= Task goal =
Search the material for "effects" and copy each line in which it is found.

= Records for this task =
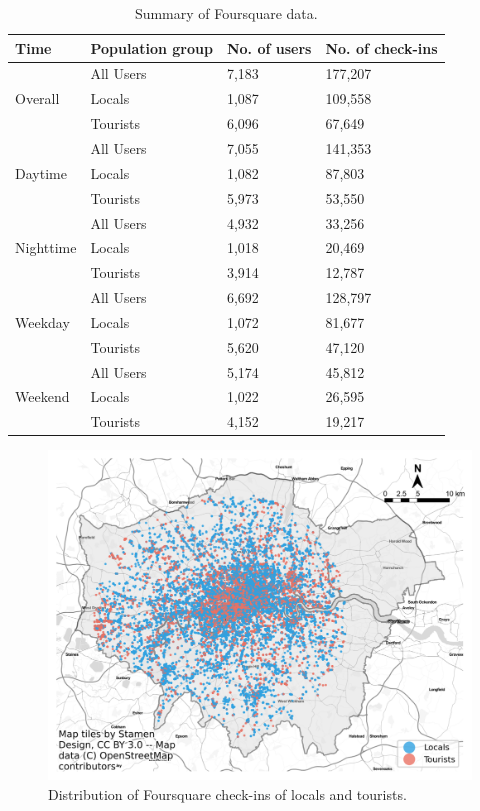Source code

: \documentclass{article}
\begin{document}
\begin{table}[h!]
\centering
\caption{\label{tab:foursquare_summary}Summary of Foursquare data.}
\begin{tabular}{llll} \hline
Time & Population group & No. of users & No. of check-ins \\
\hline
\multirow{3}{*}{Overall} 
& All Users & 7,183 & 177,207 \\
& Locals & 1,087 & 109,558 \\
& Tourists & 6,096 & 67,649 \\
\hline
\multirow{3}{*}{Daytime} 
& All Users & 7,055 & 141,353 \\
& Locals & 1,082 & 87,803 \\
& Tourists & 5,973 & 53,550 \\
\hline
\multirow{3}{*}{Nighttime} 
& All Users & 4,932 & 33,256 \\
& Locals & 1,018 & 20,469 \\
& Tourists & 3,914 & 12,787 \\
\hline
\multirow{3}{*}{Weekday} 
& All Users & 6,692 & 128,797 \\
& Locals & 1,072 & 81,677 \\
& Tourists & 5,620 & 47,120 \\
\hline
\multirow{3}{*}{Weekend} 
& All Users & 5,174 & 45,812 \\
& Locals & 1,022 & 26,595 \\
& Tourists & 4,152 & 19,217 \\
\hline
\end{tabular}
\end{table}


\begin{figure}[h!]
\centering
\includegraphics[width=1\textwidth]{figures/foursquare_distribution.png}
\caption{\label{fig:foursquare_distribution}Distribution of Foursquare check-ins of locals and tourists.}
\end{figure}
\end{document}
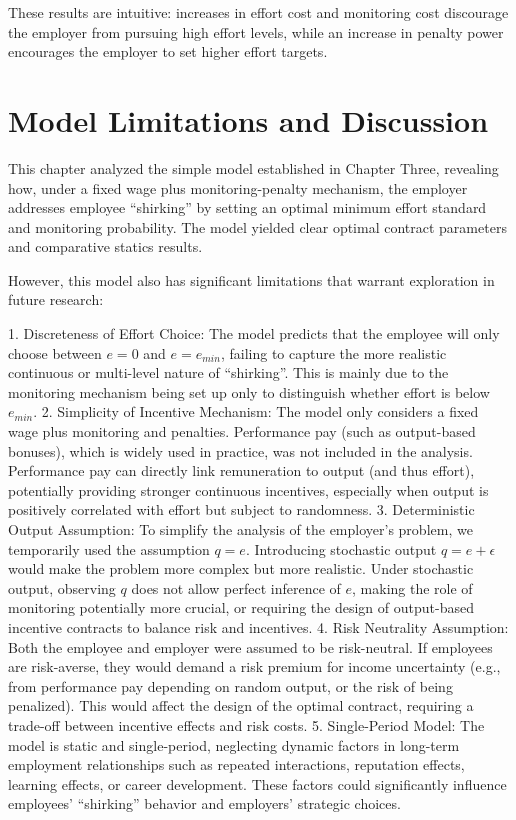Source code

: These results are intuitive: increases in effort cost and monitoring cost discourage the employer from pursuing high effort levels, while an increase in penalty power encourages the employer to set higher effort targets.

\section{Model Limitations and Discussion}
\label{sec:discussion_limitations}

This chapter analyzed the simple model established in Chapter Three, revealing how, under a fixed wage plus monitoring-penalty mechanism, the employer addresses employee \enquote{shirking} by setting an optimal minimum effort standard and monitoring probability. The model yielded clear optimal contract parameters and comparative statics results.

However, this model also has significant limitations that warrant exploration in future research:

1.  {Discreteness of Effort Choice}: The model predicts that the employee will only choose between $e=0$ and $e=e_{min}$, failing to capture the more realistic continuous or multi-level nature of \enquote{shirking}. This is mainly due to the monitoring mechanism being set up only to distinguish whether effort is below $e_{min}$.
2.  {Simplicity of Incentive Mechanism}: The model only considers a fixed wage plus monitoring and penalties. Performance pay (such as output-based bonuses), which is widely used in practice, was not included in the analysis. Performance pay can directly link remuneration to output (and thus effort), potentially providing stronger continuous incentives, especially when output is positively correlated with effort but subject to randomness.
3.  {Deterministic Output Assumption}: To simplify the analysis of the employer's problem, we temporarily used the assumption $q=e$. Introducing stochastic output $q = e + \epsilon$ would make the problem more complex but more realistic. Under stochastic output, observing $q$ does not allow perfect inference of $e$, making the role of monitoring potentially more crucial, or requiring the design of output-based incentive contracts to balance risk and incentives.
4.  {Risk Neutrality Assumption}: Both the employee and employer were assumed to be risk-neutral. If employees are risk-averse, they would demand a risk premium for income uncertainty (e.g., from performance pay depending on random output, or the risk of being penalized). This would affect the design of the optimal contract, requiring a trade-off between incentive effects and risk costs.
5.  {Single-Period Model}: The model is static and single-period, neglecting dynamic factors in long-term employment relationships such as repeated interactions, reputation effects, learning effects, or career development. These factors could significantly influence employees' \enquote{shirking} behavior and employers' strategic choices.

= Response area =
4.  {Risk Neutrality Assumption}: Both the employee and employer were assumed to be risk-neutral. If employees are risk-averse, they would demand a risk premium for income uncertainty (e.g., from performance pay depending on random output, or the risk of being penalized). This would affect the design of the optimal contract, requiring a trade-off between incentive effects and risk costs.
5.  {Single-Period Model}: The model is static and single-period, neglecting dynamic factors in long-term employment relationships such as repeated interactions, reputation effects, learning effects, or career development. These factors could significantly influence employees' \enquote{shirking} behavior and employers' strategic choices.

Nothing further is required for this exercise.